第64話 エルフの世界とらしくない賢者

「う、うう……ここは?」


 気付いたら俺は薄暗い天井を見上げていた。

 しっとりとした微かな明かりで模様が見える。

 まるで絡み合った細い樹木の塊をくり抜いてできたようなうねり跡だ。


「アディン、起きた!?」


 そんな視界に突然ぴょんっとミュナの顔が飛び込んでくる。

 嬉しそうな笑顔だが、眉が下がっている辺り不安にさせてしまったようだ。


「ミュナか、良かった……夢じゃなかったんだな」


 だからと彼女の頬に手を充てて安心させてあげる。

 俺も不安だったから丁度いい。


「もちろんだよアディン、ここはもう中央里だから安心して欲しい」

「シルキスさん……そうか、無事に辿り着いたんだな」

「とっても心配したですー!」

「ごめんよピコッテ、でもおかげで助かった」


 ピコッテもシルキスさんも続いて俺を覗き込んでくる。

 やはり気絶はよくないな。みんなを心配させ過ぎてしまう。


「そういえばティアさんは?」

「彼女は今、このエルフの国の聖王との謁見許可を得るために奔走していると思う」

「彼女ほどの人物でもすぐに会えないのか?」

「まぁね、相手は普通の王様じゃあないからさ。きっと僕たちも同伴させるつもりだから余計に手間をかけているのだと思う」


 僕たちも、か……。

 それならエルフの国の事情だけでなくヒュエーラフや煌燐の聖女についても尋ねてみたいものだ。

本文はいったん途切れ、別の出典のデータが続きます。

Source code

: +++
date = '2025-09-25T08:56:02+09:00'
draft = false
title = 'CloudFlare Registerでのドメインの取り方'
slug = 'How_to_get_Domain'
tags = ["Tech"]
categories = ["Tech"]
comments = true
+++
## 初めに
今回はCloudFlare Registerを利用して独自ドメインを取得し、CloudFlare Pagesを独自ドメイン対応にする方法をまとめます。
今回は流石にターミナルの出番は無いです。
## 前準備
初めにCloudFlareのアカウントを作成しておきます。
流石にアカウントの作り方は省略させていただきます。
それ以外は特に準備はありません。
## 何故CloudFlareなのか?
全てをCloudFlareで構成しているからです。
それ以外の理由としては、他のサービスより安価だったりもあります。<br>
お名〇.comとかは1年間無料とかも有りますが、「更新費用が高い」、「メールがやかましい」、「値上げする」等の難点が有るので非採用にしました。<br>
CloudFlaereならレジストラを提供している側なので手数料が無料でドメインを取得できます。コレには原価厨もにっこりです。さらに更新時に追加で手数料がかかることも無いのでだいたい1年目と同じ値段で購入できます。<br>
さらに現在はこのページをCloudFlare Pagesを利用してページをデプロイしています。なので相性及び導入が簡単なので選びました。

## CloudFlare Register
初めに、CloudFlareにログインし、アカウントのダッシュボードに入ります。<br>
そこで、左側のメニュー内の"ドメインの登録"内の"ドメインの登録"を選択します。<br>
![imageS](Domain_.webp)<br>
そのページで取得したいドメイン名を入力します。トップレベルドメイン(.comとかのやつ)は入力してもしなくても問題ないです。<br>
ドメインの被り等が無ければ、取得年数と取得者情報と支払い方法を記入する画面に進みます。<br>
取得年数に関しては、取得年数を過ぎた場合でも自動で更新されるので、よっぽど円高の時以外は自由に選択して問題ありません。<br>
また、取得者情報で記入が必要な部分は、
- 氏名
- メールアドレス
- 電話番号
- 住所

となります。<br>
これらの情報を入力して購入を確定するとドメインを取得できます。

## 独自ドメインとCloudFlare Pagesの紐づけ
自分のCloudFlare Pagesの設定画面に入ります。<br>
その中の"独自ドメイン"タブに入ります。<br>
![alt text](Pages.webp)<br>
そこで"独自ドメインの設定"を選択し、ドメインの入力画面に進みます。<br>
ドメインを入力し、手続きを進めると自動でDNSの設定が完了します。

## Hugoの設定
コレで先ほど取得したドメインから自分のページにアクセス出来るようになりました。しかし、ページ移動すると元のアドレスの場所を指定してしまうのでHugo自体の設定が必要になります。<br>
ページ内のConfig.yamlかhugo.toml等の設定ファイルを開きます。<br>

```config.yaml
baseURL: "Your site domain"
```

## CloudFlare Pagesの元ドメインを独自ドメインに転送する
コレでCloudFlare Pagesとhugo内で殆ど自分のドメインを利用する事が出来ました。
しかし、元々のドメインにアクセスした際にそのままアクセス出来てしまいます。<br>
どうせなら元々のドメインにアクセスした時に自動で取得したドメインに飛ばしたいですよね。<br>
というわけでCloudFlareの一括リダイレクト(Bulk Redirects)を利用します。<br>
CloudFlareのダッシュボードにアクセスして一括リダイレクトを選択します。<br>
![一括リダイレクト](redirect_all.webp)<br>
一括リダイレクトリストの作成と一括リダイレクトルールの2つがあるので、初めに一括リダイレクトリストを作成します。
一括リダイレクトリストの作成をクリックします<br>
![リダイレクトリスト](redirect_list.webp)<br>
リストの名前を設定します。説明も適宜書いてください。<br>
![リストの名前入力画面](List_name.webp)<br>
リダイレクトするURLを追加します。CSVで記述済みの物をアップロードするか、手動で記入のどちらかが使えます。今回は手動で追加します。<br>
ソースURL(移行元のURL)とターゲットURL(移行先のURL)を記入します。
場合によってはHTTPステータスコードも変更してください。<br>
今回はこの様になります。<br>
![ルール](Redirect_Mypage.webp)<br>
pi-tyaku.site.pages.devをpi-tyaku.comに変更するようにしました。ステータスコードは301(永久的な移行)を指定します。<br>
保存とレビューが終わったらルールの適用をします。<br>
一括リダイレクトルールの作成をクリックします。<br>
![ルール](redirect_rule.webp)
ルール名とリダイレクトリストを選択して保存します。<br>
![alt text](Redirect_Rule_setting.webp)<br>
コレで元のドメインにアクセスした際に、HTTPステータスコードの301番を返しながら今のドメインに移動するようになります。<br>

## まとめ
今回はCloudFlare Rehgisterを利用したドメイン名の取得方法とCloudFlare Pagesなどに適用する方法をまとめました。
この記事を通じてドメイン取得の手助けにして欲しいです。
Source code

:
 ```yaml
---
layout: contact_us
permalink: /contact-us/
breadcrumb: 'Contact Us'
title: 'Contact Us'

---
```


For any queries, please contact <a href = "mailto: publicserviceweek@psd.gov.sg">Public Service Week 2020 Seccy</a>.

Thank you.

 もっとも、それは今の最悪の状況を覆せたらの話だが。


 ここは安全だというが、きっと言うほど短絡的な話ではないだろう。

 あのメイドエルフたちも必死なように見えたし、エルフたちに広がる不安はそれなりに大きいはず。

 それを取り除かないと落ち着いて話なんてできやしない。


「それにしてもアディン、体の方はどうだい?」

「気分的には問題はないかな。ゆっくり寝られたからだと思う」


 そこで俺は体を起こし、両手を握り締めてみる。


 ……うん、体の方も別段違和感はなさそうだ。

 気絶する前の倦怠感が嘘のようにも感じる。


「たった五時間ほど寝ただけなのにね。君の体は一体どうなっているんだい?」

「どうってことはないよ。小さい頃から少ない時間を寝るだけでもいいように訓練していたからさ」

「なるほど、根っからの冒険者ってことか。たくましいね、羨ましいくらいだ」


 これだけ快調なのはゆっくり寝られたおかげでもあるが、他にも理由がある。


 いざ息を吸い込んでみると、澄んだ冷たい空気が指先に至るまで浸透してくるように感じるのだ。

 きっとこの場所の空気が特別良いからなのだと思う。

 神聖性さえも感じる辺り、エルフの里がいかに自然に溢れているかがよくわかる。


 ……などと、そうしみじみと感じていた時だった。


「よしお前たち! 聖王に会いに行くぞ!」

 

 途端、「バターン!」と荒々しく扉が開かれてティアさんが姿を現す。

 どうやら蹴り開いたようで、脚を上げ開いた姿が実に荒々しい。

 その粗暴さからは神聖性など欠片も感じる訳もなく。


「君ねぇ、賢者なんだから少しは慎ましやかにできないのかい?」

「この扉は立て付けが悪かった。ならば蹴り開いた方が早かろうが」


 薄々感じてはいたことだが、ティアさんは口よりも先に手が出る性格なのかもしれない。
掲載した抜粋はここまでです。